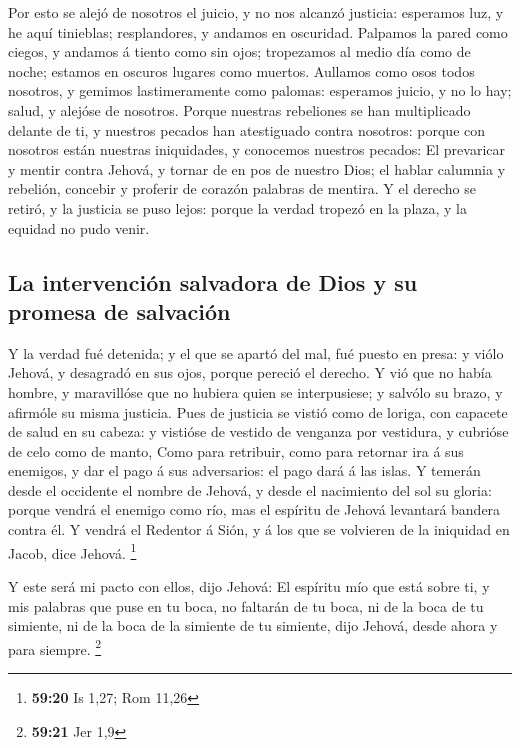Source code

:  Por esto se alejó de nosotros el juicio, y no nos alcanzó
justicia: esperamos luz, y he aquí tinieblas; resplandores, y andamos en
oscuridad.  Palpamos la pared como ciegos, y andamos á
tiento como sin ojos; tropezamos al medio día como de noche; estamos en
oscuros lugares como muertos.  Aullamos como osos todos
nosotros, y gemimos lastimeramente como palomas: esperamos juicio, y no
lo hay; salud, y alejóse de nosotros.  Porque nuestras
rebeliones se han multiplicado delante de ti, y nuestros pecados han
atestiguado contra nosotros: porque con nosotros están nuestras
iniquidades, y conocemos nuestros pecados:  El prevaricar y
mentir contra Jehová, y tornar de en pos de nuestro Dios; el hablar
calumnia y rebelión, concebir y proferir de corazón palabras de mentira.
 Y el derecho se retiró, y la justicia se puso lejos:
porque la verdad tropezó en la plaza, y la equidad no pudo venir.

\hypertarget{la-intervenciuxf3n-salvadora-de-dios-y-su-promesa-de-salvaciuxf3n}{%
\subsection{La intervención salvadora de Dios y su promesa de
salvación}\label{la-intervenciuxf3n-salvadora-de-dios-y-su-promesa-de-salvaciuxf3n}}

 Y la verdad fué detenida; y el que se apartó del mal, fué
puesto en presa: y viólo Jehová, y desagradó en sus ojos, porque pereció
el derecho.  Y vió que no había hombre, y maravillóse que
no hubiera quien se interpusiese; y salvólo su brazo, y afirmóle su
misma justicia.  Pues de justicia se vistió como de loriga,
con capacete de salud en su cabeza: y vistióse de vestido de venganza
por vestidura, y cubrióse de celo como de manto,  Como para
retribuir, como para retornar ira á sus enemigos, y dar el pago á sus
adversarios: el pago dará á las islas.  Y temerán desde el
occidente el nombre de Jehová, y desde el nacimiento del sol su gloria:
porque vendrá el enemigo como río, mas el espíritu de Jehová levantará
bandera contra él.  Y vendrá el Redentor á Sión, y á los
que se volvieren de la iniquidad en Jacob, dice Jehová. \footnote{\textbf{59:20}
  Is 1,27; Rom 11,26}

 Y este será mi pacto con ellos, dijo Jehová: El espíritu
mío que está sobre ti, y mis palabras que puse en tu boca, no faltarán
de tu boca, ni de la boca de tu simiente, ni de la boca de la simiente
de tu simiente, dijo Jehová, desde ahora y para siempre. \footnote{\textbf{59:21}
  Jer 1,9}

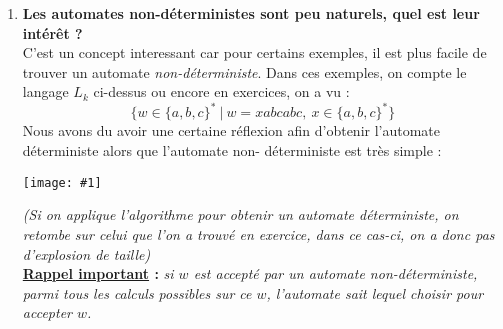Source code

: \documentclass{article}
\newcommand{\rouge}[1]{\textcolor{darkred}{#1}}
\newcommand{\term}[1]{\textit{\textcolor{maintitle}{#1}}}
\newcommand{\imgR}[2]{\begin{center}\texttt{[image: \#1]}\end{center}}
\begin{document}
\begin{sffamily}
\begin{enumerate}
\textbf{\underline{Commentaires sur ce théorème} :}
\begin{itemize}
\item les automates non déterministes ne sont pas plus puissants que les automates déterministes,
\item il existe un algorithme de construction de $M'$ à partir de $M$,
\item la taille de $M'$, si $M$ a $n$ états ($|Q|=n$) alors $M'$ a $2^n$ états ($|\mathcal{P}(Q)|=2^n$), \rouge{taille 
exponentielle}, mais l'exemple précédant montre que si l'on se limite aux états accessibles de l'état initial, la 
taille reste convenable.
\item le théorème suivant est négatif : soit $L_k$ défini comme suit :
\begin{center}\begin{eqnarray*}
L_k & = & \{x1y | x \in \Sigma^*_{bool}, y \in \Sigma^{k-1}_bool\}\text{, }k\geq 1\text{ fixé} \\
    & = & \{w \in \Sigma^*_{bool}\ |\ \text{$w$ possède un $1$ en position $k$ en partant de la fin}\}
\end{eqnarray*}
\end{center}
$L_k$ est accepté par l'automate non-déterministe suivant : \\
\imgR{img22.png}{200}
Alors, l'automate déterministe $M'_k$ construit par l'algorithme précédent a au moins $2^k$ états parmis les états 
accessibles de l'état initial. \\
\end{itemize}

\item \textbf{Les automates non-déterministes sont peu naturels, quel est leur intérêt ?}\\
C'est un concept interessant car pour certains exemples, il est plus facile de trouver un automate 
\term{non-déterministe}. Dans ces exemples, on compte le langage $L_k$ ci-dessus ou encore en exercices, on a vu :
$$ \{ w \in \{a,b,c\}^*\ |\ w = xabcabc,\ x\in \{a,b,c\}^*\}$$
Nous avons du avoir une certaine réflexion afin d'obtenir l'automate déterministe alors que l'automate non-
déterministe est très simple : 
\imgR{img23.png}{200}

\textit{(Si on applique l'algorithme pour obtenir un automate déterministe, on retombe sur celui que l'on a trouvé
en exercice, dans ce cas-ci, on a donc pas d'explosion de taille)} \\

\noindent \textbf{\underline{Rappel important} : }\textit{ si $w$ est accepté par un automate non-déterministe, parmi
tous les calculs possibles sur ce $w$, l'automate sait lequel choisir pour accepter $w$.} \\


\end{enumerate}
\end{sffamily}
\end{document}

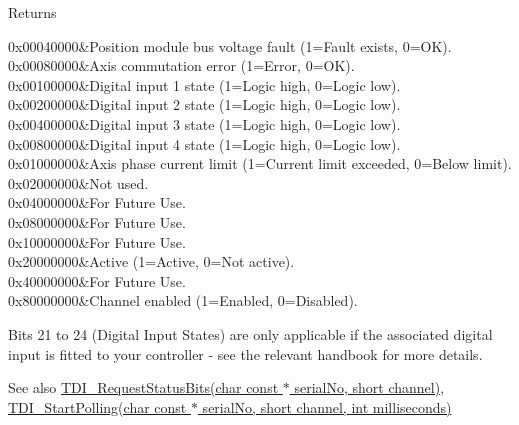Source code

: \begin{DoxyReturn}{Returns}
\begin{longtabu}
0x00040000&Position module bus voltage fault (1=Fault exists, 0=OK). \\
0x00080000&Axis commutation error (1=Error, 0=OK). \\
0x00100000&Digital input 1 state (1=Logic high, 0=Logic low). \\
0x00200000&Digital input 2 state (1=Logic high, 0=Logic low). \\
0x00400000&Digital input 3 state (1=Logic high, 0=Logic low). \\
0x00800000&Digital input 4 state (1=Logic high, 0=Logic low). \\
0x01000000&Axis phase current limit (1=Current limit exceeded, 0=Below limit). \\
0x02000000&Not used. \\
0x04000000&For Future Use. \\
0x08000000&For Future Use. \\
0x10000000&For Future Use. \\
0x20000000&Active (1=Active, 0=Not active). \\
0x40000000&For Future Use. \\
0x80000000&Channel enabled (1=Enabled, 0=Disabled). \\
\end{longtabu}


Bits 21 to 24 (Digital Input States) are only applicable if the associated digital input is fitted to your controller -\/ see the relevant handbook for more details. 
\end{DoxyReturn}


\begin{DoxySeeAlso}{See also}
\hyperlink{group___t_d_i_engine_ga45c16bbd6acc7826f98464e96011a475}{T\+D\+I\+\_\+\+Request\+Status\+Bits(char const $\ast$ serial\+No, short channel)}, \hyperlink{group___t_d_i_engine_ga7c22f7f8bb3689d79de383c0c7d5c0b1}{T\+D\+I\+\_\+\+Start\+Polling(char const $\ast$ serial\+No, short channel, int milliseconds)}


\end{DoxySeeAlso}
※
▸ WHAT TO PRODUCE
From the listing above, copy out each line where the word "verdad" appears.

▸ FINISHED TASK
porque la verdad tropezó en la plaza, y la equidad no pudo venir.
 Y la verdad fué detenida; y el que se apartó del mal, fué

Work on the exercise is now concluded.